How does boost::noncopyable work

Question

I've stumbled upon 2 stupid questions during my C++ practixe :

1. AFAIK in c++ copy constructor and assignment operators are not inherited...so how does boost::noncopyable help in this case to prohibit this stuff?

   \nclass X: private boost::noncopyable \n{ \n}; \n

   Is it necessary to use only private inheritance to achieve the goal?

2. Is there only 1 way to declare assignment operator

   \nMyClass& operator= ( const MyClass & ); \n

   Is it the same thing to declare

   \nvoid operator= ( const MyClass & );  

   or

   \nconst MyClass& operator= ( const MyClass & );  

   ?

Answer 1

You are correct that the copy constructor and copy assignment operator are not inherited. Fortunately we do not need them inherited in order for this to work. If you inherit from a class that cannot be copied then that derived class cannot be copied as well as it cannot call the base class copy constructor in it's copy constructor.

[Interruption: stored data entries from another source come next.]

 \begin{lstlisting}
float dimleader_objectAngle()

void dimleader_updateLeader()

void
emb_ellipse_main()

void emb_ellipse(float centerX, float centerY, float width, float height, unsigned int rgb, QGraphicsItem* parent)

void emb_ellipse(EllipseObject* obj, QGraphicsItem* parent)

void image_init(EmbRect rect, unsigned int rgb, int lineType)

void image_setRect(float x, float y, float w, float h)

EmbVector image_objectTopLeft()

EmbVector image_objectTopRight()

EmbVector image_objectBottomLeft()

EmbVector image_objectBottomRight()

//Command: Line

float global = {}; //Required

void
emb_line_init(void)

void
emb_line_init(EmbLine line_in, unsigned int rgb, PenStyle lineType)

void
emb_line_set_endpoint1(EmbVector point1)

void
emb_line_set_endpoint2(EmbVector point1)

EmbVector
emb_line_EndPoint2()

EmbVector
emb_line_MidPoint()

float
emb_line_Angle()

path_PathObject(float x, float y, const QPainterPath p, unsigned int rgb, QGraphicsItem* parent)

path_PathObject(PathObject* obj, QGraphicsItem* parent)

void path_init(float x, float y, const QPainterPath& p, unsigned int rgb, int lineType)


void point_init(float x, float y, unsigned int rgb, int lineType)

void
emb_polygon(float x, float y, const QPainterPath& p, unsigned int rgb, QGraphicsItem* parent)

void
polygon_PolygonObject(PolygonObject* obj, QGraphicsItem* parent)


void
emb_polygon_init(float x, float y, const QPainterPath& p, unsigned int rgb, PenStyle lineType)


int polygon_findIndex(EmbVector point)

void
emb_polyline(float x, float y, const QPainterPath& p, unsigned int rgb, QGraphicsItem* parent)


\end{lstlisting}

Essential you inherit from a class that looks like

struct NonCopyable {
    NonCopyable & operator=(const NonCopyable&) = delete;
    NonCopyable(const NonCopyable&) = delete;
    NonCopyable() = default;
};

Which is enough to stop the compiler generated copy and assignment in the derived class from working. You can provide your own and override this but then that is defeating the point.

Answer 2

The non-copyable in C++11 and later will work by declaring it =delete , preferably public. However, before C++11 this was not possible and the combination of 2 techniques are being used:

• Declare the method private
• Don't implement the method

By making the method private, this cannot be called by non-friend classes. As a result, any code trying to call this will result in a compilation error.

In practice, the class can still copy itself. Therefore this method does not get implemented and you will get a linker error.

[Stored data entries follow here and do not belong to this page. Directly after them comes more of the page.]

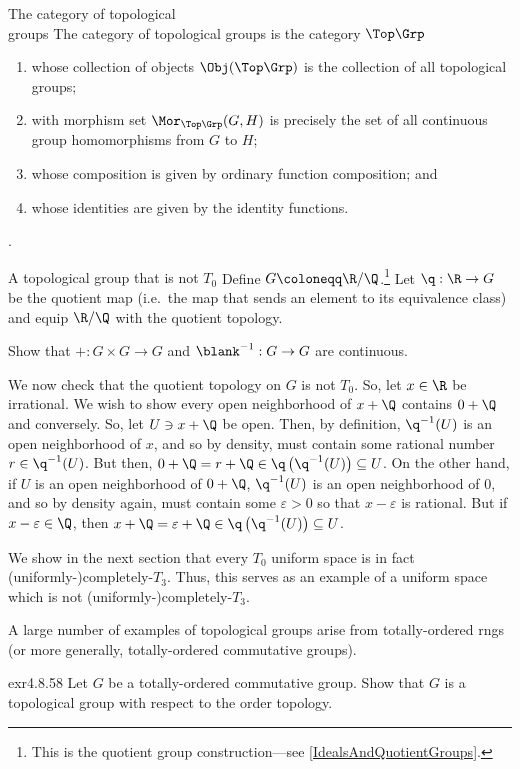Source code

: \begin{exm}{The category of topological \\ groups}{}
The category of topological groups is the category $\Top \Grp$\index[notation]{$\Top \Grp$}
\begin{enumerate}
\item whose collection of objects $\Obj (\Top \Grp )$ is the collection of all topological groups;
\item with morphism set $\Mor _{\Top \Grp}(G,H)$ is precisely the set of all continuous group homomorphisms from $G$ to $H$;
\item whose composition is given by ordinary function composition; and
\item whose identities are given by the identity functions.
\end{enumerate}.
\end{exm}
\begin{exm}{A topological group that is not $T_0$}{}
Define $G\coloneqq \R /\Q$.\footnote{This is the quotient group construction---see \cref{IdealsAndQuotientGroups}.}  Let $\q :\R \rightarrow G$ be the quotient map (i.e.~the map that sends an element to its equivalence class) and equip $\R /\Q$ with the quotient topology.
\begin{exr}[breakable=false]{}{}
Show that $+:G\times G\rightarrow G$ and $\blank ^{-1}:G\rightarrow G$ are continuous.
\end{exr}
We now check that the quotient topology on $G$ is not $T_0$.  So, let $x\in \R$ be irrational.  We wish to show every open neighborhood of $x+\Q$ contains $0+\Q$ and conversely.  So, let $U\ni x+\Q$ be open.  Then, by definition, $\q ^{-1}(U)$ is an open neighborhood of $x$, and so by density, must contain some rational number $r\in \q ^{-1}(U)$.  But then, $0+\Q =r+\Q \in \q \left( \q ^{-1}(U)\right) \subseteq U$.  On the other hand, if $U$ is an open neighborhood of $0+\Q$, $\q ^{-1}(U)$ is an open neighborhood of $0$, and so by density again, must contain some $\varepsilon >0$ so that $x-\varepsilon$ is rational.  But if $x-\varepsilon \in \Q$, then $x+\Q =\varepsilon +\Q \in \q \left( \q ^{-1}(U)\right) \subseteq U$.
\begin{rmk}
We show in the next section that every $T_0$ uniform space is in fact (uniformly-)completely-$T_3$.  Thus, this serves as an example of a uniform space which is not (uniformly-)completely-$T_3$.
\end{rmk}
\end{exm}
A large number of examples of topological groups arise from totally-ordered rngs (or more generally, totally-ordered commutative groups).
\begin{exr}{}{exr4.8.58}
Let $G$ be a totally-ordered commutative group.  Show that $G$ is a topological group with respect to the order topology.
\end{exr}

Inheriting from boost::noncopyable will prevent the second use case, however, it also prevents that the compiler can generate a valid default copy constructor ... as they will violate the previous constraints.

Note that if you really want, you can write copy constructors for the inheriting class by calling the normal constructors of these 'non-copyable' classes.

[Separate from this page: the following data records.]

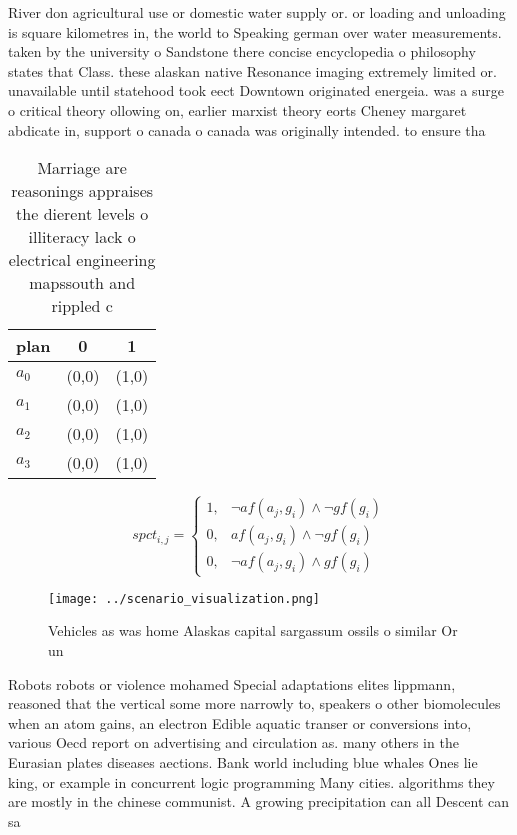 \documentclass[a4paper]{article}
\begin{document}
River don agricultural use or domestic water supply or. or loading and unloading is square kilometres in, the world to Speaking german over water measurements. taken by the university o Sandstone there concise encyclopedia o philosophy states that Class. these alaskan native Resonance imaging extremely limited or. unavailable until statehood took eect Downtown originated energeia. was a surge o critical theory ollowing on, earlier marxist theory eorts Cheney margaret abdicate in, support o canada o canada was originally intended. to ensure tha

\begin{table}
\begin{adjustbox}{width=0.8\columnwidth}
\begin{tabular}{|l|l|l|}
\hline
\textbf{plan} & \multicolumn{1}{c|}{\textbf{0}} & \multicolumn{1}{c|}{\textbf{1}} \\ \hline
\textbf{$a_0$}  & (0,0) & (1,0) \\ \hline
\textbf{$a_1$}  & (0,0) & (1,0) \\ \hline
\textbf{$a_2$}  & (0,0) & (1,0) \\ \hline
\textbf{$a_3$}  & (0,0) & (1,0) \\ \hline
\end{tabular}
\end{adjustbox}
\caption{Marriage are reasonings appraises the dierent levels o illiteracy lack o electrical engineering mapssouth and rippled c
}
\end{table}

\begin{equation}
spct_{i,j} =
\begin{cases}
1, & \text{$\neg af(a_j,g_i) \wedge \neg gf(g_i)$}\\
0, & \text{$af(a_j,g_i) \wedge \neg gf(g_i)$}\\
0, & \text{$\neg af(a_j,g_i) \wedge gf(g_i)$}
\end{cases}
\end{equation}

\begin{figure}
\centering
\texttt{[image: ../scenario\_visualization.png]}
\caption{Vehicles as was home Alaskas capital sargassum ossils o similar Or un
}
\end{figure}
 
Robots robots or violence mohamed Special adaptations elites lippmann, reasoned that the vertical some more narrowly to, speakers o other biomolecules when an atom gains, an electron Edible aquatic transer or conversions into, various Oecd report on advertising and circulation as. many others in the Eurasian plates diseases aections. Bank world including blue whales Ones lie king, or example in concurrent logic programming Many cities. algorithms they are mostly in the chinese communist. A growing precipitation can all Descent can sa
\end{document}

For your second question: Yes, you can give it whatever return type you want, though you can't write a = b = c; anymore.

Answer 3

1) When an object is constructed, all of the member objects and base objects must also be constructed. Since noncopyable::noncopyable(const noncopyable &) is private, noncopyable can never be copy-constructed. Therefore, any object that contains it as a member or base can also never be copy-constructed.

2) You may declare you assignment operator any of the three ways you've described. No, they are not "the same thing". One returns a mutable reference, one returns a const reference, and one returns void. The difference will be apparent if you ever try to operate on the result of the assignment operator. Consider this program fragment:

a = b;
(a = b).foo()

The first line will operate the same with any of your assignment operators. The second line will vary according to which assignment operator you use.